Use CPU / Memory stats from Docker Host

doublesharp commented 3 months ago

Summary

I am running Cronicle on three EC2 servers in Docker containers. The host machine is running other Docker containers as well, so I would like to use the CPU and memory stats from the Docker host when selecting the which server to run jobs on. The host is running on Ubuntu so I can mount the /proc directory as a volume, but I am not sure how / if it's possible to parse the values here to use for the server stats.

Steps to reproduce the problem

Running Cronicle in a docker container reports the CPU/memory usage for the container.

Your Setup

Docker Compose + bluet/cronicle-docker:0.9.39 running on Ubuntu.
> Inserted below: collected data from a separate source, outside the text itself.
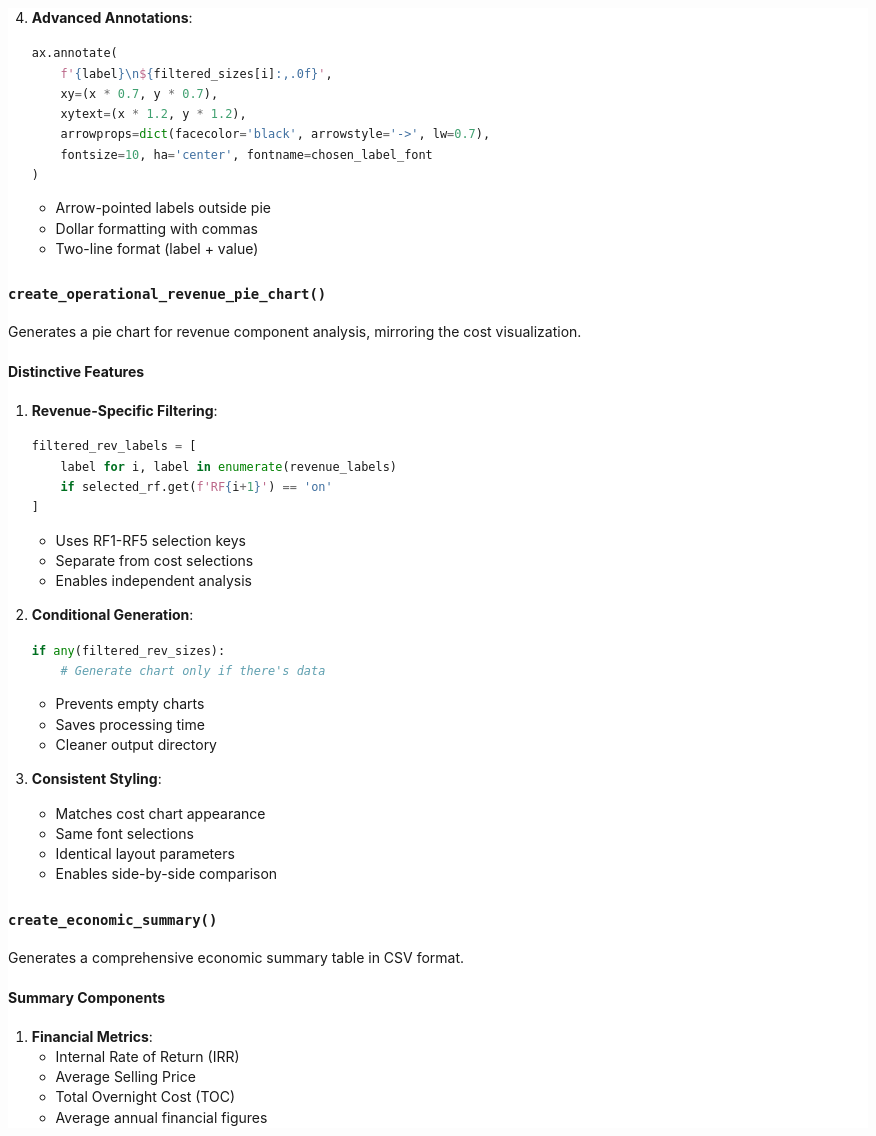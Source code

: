 4. **Advanced Annotations**:
   ```python
   ax.annotate(
       f'{label}\n${filtered_sizes[i]:,.0f}',
       xy=(x * 0.7, y * 0.7),
       xytext=(x * 1.2, y * 1.2),
       arrowprops=dict(facecolor='black', arrowstyle='->', lw=0.7),
       fontsize=10, ha='center', fontname=chosen_label_font
   )
   ```
   - Arrow-pointed labels outside pie
   - Dollar formatting with commas
   - Two-line format (label + value)

### `create_operational_revenue_pie_chart()`

Generates a pie chart for revenue component analysis, mirroring the cost visualization.

#### Distinctive Features

1. **Revenue-Specific Filtering**:
   ```python
   filtered_rev_labels = [
       label for i, label in enumerate(revenue_labels) 
       if selected_rf.get(f'RF{i+1}') == 'on'
   ]
   ```
   - Uses RF1-RF5 selection keys
   - Separate from cost selections
   - Enables independent analysis

2. **Conditional Generation**:
   ```python
   if any(filtered_rev_sizes):
       # Generate chart only if there's data
   ```
   - Prevents empty charts
   - Saves processing time
   - Cleaner output directory

3. **Consistent Styling**:
   - Matches cost chart appearance
   - Same font selections
   - Identical layout parameters
   - Enables side-by-side comparison

### `create_economic_summary()`

Generates a comprehensive economic summary table in CSV format.

#### Summary Components

1. **Financial Metrics**:
   - Internal Rate of Return (IRR)
   - Average Selling Price
   - Total Overnight Cost (TOC)
   - Average annual financial figures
Operating system and version?

Ubuntu

Node.js version?

Cronicle software version?

Version 0.9.39

Are you using a multi-server setup, or just a single server?

Mult-server

Are you using the filesystem as back-end storage, or S3/Couchbase?

S3

jhuckaby commented 3 months ago

Unfortunately, this would be extremely difficult to achieve. Cronicle measures server CPU and memory on each server by actually measuring the jobs it has running there, and the CPU/memory of each process owned by that job (including sub-processes, etc.), and then communicating that information back to the primary server, which uses it to select servers when using "Least CPU" or "Least Memory" algorithms. It does this by executing the /bin/ps binary and parsing the output:

https://github.com/jhuckaby/Cronicle/blob/master/lib/job.js#L1782

I'm not sure how this could be adapted to measure the host machine's CPU/memory, even if you somehow mounted the /proc filesystem inside the container, because even then, the code is measuring only its own processes and jobs it is running.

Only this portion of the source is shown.